[Saved entries]
══════
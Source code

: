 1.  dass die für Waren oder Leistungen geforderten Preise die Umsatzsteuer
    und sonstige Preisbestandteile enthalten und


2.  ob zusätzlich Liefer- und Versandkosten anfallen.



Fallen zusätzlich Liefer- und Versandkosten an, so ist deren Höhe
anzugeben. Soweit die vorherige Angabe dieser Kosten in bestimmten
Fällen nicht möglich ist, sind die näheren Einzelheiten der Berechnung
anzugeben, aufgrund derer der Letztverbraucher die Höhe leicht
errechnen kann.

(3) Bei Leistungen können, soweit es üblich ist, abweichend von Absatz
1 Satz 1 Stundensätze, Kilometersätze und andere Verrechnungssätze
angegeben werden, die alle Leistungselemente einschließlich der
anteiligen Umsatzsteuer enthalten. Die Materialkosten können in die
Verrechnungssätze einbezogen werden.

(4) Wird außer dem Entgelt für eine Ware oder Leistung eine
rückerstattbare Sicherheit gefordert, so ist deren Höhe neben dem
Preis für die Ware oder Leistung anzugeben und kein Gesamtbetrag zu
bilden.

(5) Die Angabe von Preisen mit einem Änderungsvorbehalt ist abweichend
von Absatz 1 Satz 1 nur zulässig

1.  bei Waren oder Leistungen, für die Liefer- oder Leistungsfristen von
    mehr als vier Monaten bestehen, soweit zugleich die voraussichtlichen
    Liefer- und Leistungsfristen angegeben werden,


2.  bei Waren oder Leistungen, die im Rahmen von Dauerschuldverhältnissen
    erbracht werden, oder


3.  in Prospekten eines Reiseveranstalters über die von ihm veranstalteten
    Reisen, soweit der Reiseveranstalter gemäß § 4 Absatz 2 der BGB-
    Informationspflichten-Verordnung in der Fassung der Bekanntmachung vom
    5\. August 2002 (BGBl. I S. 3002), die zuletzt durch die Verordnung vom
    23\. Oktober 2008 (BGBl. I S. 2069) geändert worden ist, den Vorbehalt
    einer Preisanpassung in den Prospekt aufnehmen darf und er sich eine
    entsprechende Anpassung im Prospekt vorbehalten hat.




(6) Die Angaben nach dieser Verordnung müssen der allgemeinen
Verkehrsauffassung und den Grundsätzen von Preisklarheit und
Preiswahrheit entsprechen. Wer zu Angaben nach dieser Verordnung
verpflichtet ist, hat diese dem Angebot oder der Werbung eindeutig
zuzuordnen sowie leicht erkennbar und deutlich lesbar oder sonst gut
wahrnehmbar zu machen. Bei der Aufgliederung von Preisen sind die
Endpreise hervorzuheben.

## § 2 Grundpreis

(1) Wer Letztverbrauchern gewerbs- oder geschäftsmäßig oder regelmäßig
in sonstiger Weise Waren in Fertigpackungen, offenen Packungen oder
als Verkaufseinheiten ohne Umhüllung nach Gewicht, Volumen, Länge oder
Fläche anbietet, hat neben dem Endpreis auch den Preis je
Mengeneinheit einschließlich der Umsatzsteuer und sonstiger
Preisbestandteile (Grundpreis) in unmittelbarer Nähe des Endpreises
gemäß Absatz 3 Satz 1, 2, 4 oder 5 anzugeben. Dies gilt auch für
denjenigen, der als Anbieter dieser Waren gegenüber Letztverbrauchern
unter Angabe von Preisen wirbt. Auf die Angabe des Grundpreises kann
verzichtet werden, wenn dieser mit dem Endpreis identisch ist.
══════
What you should do> Would you please repeat exactly the lines above, starting at the line with "Liefer- und Leistungsfristen" and stopping at the line with "denjenigen, der als", both included?

Exercise solution>
    Liefer- und Leistungsfristen angegeben werden,


2.  bei Waren oder Leistungen, die im Rahmen von Dauerschuldverhältnissen
    erbracht werden, oder


3.  in Prospekten eines Reiseveranstalters über die von ihm veranstalteten
    Reisen, soweit der Reiseveranstalter gemäß § 4 Absatz 2 der BGB-
    Informationspflichten-Verordnung in der Fassung der Bekanntmachung vom
    5\. August 2002 (BGBl. I S. 3002), die zuletzt durch die Verordnung vom
    23\. Oktober 2008 (BGBl. I S. 2069) geändert worden ist, den Vorbehalt
    einer Preisanpassung in den Prospekt aufnehmen darf und er sich eine
    entsprechende Anpassung im Prospekt vorbehalten hat.




(6) Die Angaben nach dieser Verordnung müssen der allgemeinen
Verkehrsauffassung und den Grundsätzen von Preisklarheit und
Preiswahrheit entsprechen. Wer zu Angaben nach dieser Verordnung
verpflichtet ist, hat diese dem Angebot oder der Werbung eindeutig
zuzuordnen sowie leicht erkennbar und deutlich lesbar oder sonst gut
wahrnehmbar zu machen. Bei der Aufgliederung von Preisen sind die
Endpreise hervorzuheben.

## § 2 Grundpreis

(1) Wer Letztverbrauchern gewerbs- oder geschäftsmäßig oder regelmäßig
in sonstiger Weise Waren in Fertigpackungen, offenen Packungen oder
als Verkaufseinheiten ohne Umhüllung nach Gewicht, Volumen, Länge oder
Fläche anbietet, hat neben dem Endpreis auch den Preis je
Mengeneinheit einschließlich der Umsatzsteuer und sonstiger
Preisbestandteile (Grundpreis) in unmittelbarer Nähe des Endpreises
gemäß Absatz 3 Satz 1, 2, 4 oder 5 anzugeben. Dies gilt auch für
denjenigen, der als Anbieter dieser Waren gegenüber Letztverbrauchern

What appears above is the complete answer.